Work item
Count every line of these entries that holds the word "Integer", and reply with the number only.

Pictures paired with source code

++++++

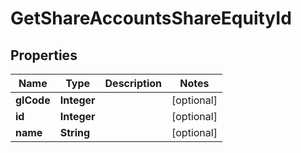 

# GetShareAccountsShareEquityId


## Properties

| Name | Type | Description | Notes |
|------------ | ------------- | ------------- | -------------|
|**glCode** | **Integer** |  |  [optional] |
|**id** | **Integer** |  |  [optional] |
|**name** | **String** |  |  [optional] |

++++++

Response box
2